From the entries below, reproduce exactly the line containing "Cellword *value;", the line containing "L'avantage d'utiliser une", and every line in between, with nothing added.
== Segment start ==
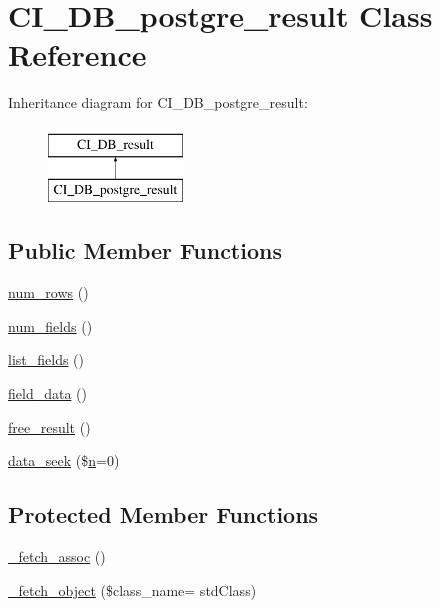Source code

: \hypertarget{class_c_i___d_b__postgre__result}{}\section{C\+I\+\_\+\+D\+B\+\_\+postgre\+\_\+result Class Reference}
\label{class_c_i___d_b__postgre__result}
Inheritance diagram for C\+I\+\_\+\+D\+B\+\_\+postgre\+\_\+result\+:\begin{figure}[H]
\begin{center}
\leavevmode
\includegraphics[height=2.000000cm]{class_c_i___d_b__postgre__result}
\end{center}
\end{figure}
\subsection*{Public Member Functions}
\begin{DoxyCompactItemize}
\item 
\hyperlink{class_c_i___d_b__postgre__result_a218657c303ee499b97710ab0cd2f5d6e}{num\+\_\+rows} ()
\item 
\hyperlink{class_c_i___d_b__postgre__result_af831bf363e4d7d661a717a4932af449d}{num\+\_\+fields} ()
\item 
\hyperlink{class_c_i___d_b__postgre__result_a50b54eb4ea7cfd039740f532988ea776}{list\+\_\+fields} ()
\item 
\hyperlink{class_c_i___d_b__postgre__result_a84bffd65e53902ade1591716749a33e3}{field\+\_\+data} ()
\item 
\hyperlink{class_c_i___d_b__postgre__result_aad2d98d6beb3d6095405356c6107b473}{free\+\_\+result} ()
\item 
\hyperlink{class_c_i___d_b__postgre__result_a8255ae91816e4206e29eb7581c5af0f1}{data\+\_\+seek} (\$\hyperlink{cli_2error__general_8php_ace0fd03cd383f20ce6ea63247a207294}{n}=0)
\end{DoxyCompactItemize}
\subsection*{Protected Member Functions}
\begin{DoxyCompactItemize}
\item 
\hyperlink{class_c_i___d_b__postgre__result_a43a9a92817f1334a1c10752ec44275a0}{\+\_\+fetch\+\_\+assoc} ()
\item 
\hyperlink{class_c_i___d_b__postgre__result_ac0acae0a13c8bfe4c34198813ecf43a0}{\+\_\+fetch\+\_\+object} (\$class\+\_\+name= \textquotesingle{}std\+Class\textquotesingle{})
\end{DoxyCompactItemize}
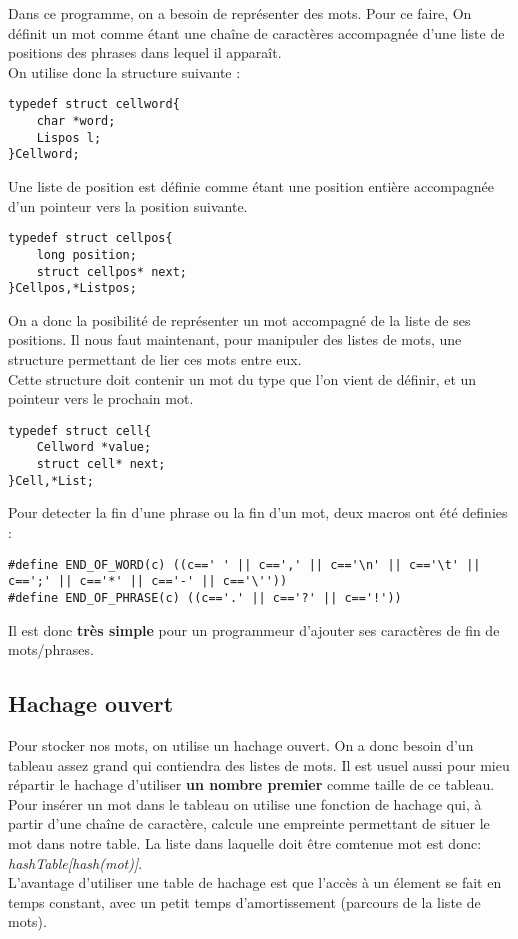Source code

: \documentclass[french, 12pt, titlepage]{article}
\begin{document}
Dans ce programme, on a besoin de représenter des mots. Pour ce faire,
On définit un mot comme étant une chaîne de caractères accompagnée
d'une liste de positions des phrases dans lequel il apparaît.\\
On utilise donc la structure suivante :
\begin{lstlisting}
typedef struct cellword{
    char *word;
    Lispos l;
}Cellword;
\end{lstlisting}

Une liste de position est définie comme étant une position entière
accompagnée d'un pointeur vers la position suivante.

\begin{lstlisting}
typedef struct cellpos{
	long position;
	struct cellpos* next;
}Cellpos,*Listpos;
\end{lstlisting}

On a donc la posibilité de représenter un mot accompagné de la liste
de ses positions. Il nous faut maintenant, pour manipuler des listes
de mots, une structure permettant de lier ces mots entre eux.\\
Cette structure doit contenir un mot du type que l'on vient de
définir, et un pointeur vers le prochain mot.

\begin{lstlisting}
typedef struct cell{
	Cellword *value;
	struct cell* next;
}Cell,*List;
\end{lstlisting}

Pour detecter la fin d'une phrase ou la fin d'un mot, deux macros ont
été definies :

\begin{lstlisting}
#define END_OF_WORD(c) ((c==' ' || c==',' || c=='\n' || c=='\t' || c==';' || c=='*' || c=='-' || c=='\''))
#define END_OF_PHRASE(c) ((c=='.' || c=='?' || c=='!'))
\end{lstlisting}

Il est donc \textbf{très simple} pour un programmeur d'ajouter ses caractères
de fin de mots/phrases.

\subsection{Hachage ouvert}
Pour stocker nos mots, on utilise un hachage ouvert. On a donc besoin
d'un tableau assez grand qui contiendra des listes de mots. Il est usuel
aussi pour mieu répartir le hachage d'utiliser \textbf{un nombre
  premier} comme taille de ce tableau.\\
Pour insérer un mot dans le tableau on utilise une fonction de hachage
qui, à partir d'une chaîne de caractère, calcule une empreinte
permettant de situer le mot dans notre table. La liste dans laquelle
doit être comtenue mot est donc:\\
\textit{hashTable[hash(mot)]}.\\
L'avantage d'utiliser une table de hachage est que l'accès à un élement
se fait en temps constant, avec un petit temps d'amortissement
(parcours de la liste de mots).\\\\
\end{document}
== Segment end ==
§ EXPECTED ANSWER
	Cellword *value;
	struct cell* next;
}Cell,*List;
\end{lstlisting}

Pour detecter la fin d'une phrase ou la fin d'un mot, deux macros ont
été definies :

\begin{lstlisting}
#define END_OF_WORD(c) ((c==' ' || c==',' || c=='\n' || c=='\t' || c==';' || c=='*' || c=='-' || c=='\''))
#define END_OF_PHRASE(c) ((c=='.' || c=='?' || c=='!'))
\end{lstlisting}

Il est donc \textbf{très simple} pour un programmeur d'ajouter ses caractères
de fin de mots/phrases.

\subsection{Hachage ouvert}
Pour stocker nos mots, on utilise un hachage ouvert. On a donc besoin
d'un tableau assez grand qui contiendra des listes de mots. Il est usuel
aussi pour mieu répartir le hachage d'utiliser \textbf{un nombre
  premier} comme taille de ce tableau.\\
Pour insérer un mot dans le tableau on utilise une fonction de hachage
qui, à partir d'une chaîne de caractère, calcule une empreinte
permettant de situer le mot dans notre table. La liste dans laquelle
doit être comtenue mot est donc:\\
\textit{hashTable[hash(mot)]}.\\
L'avantage d'utiliser une table de hachage est que l'accès à un élement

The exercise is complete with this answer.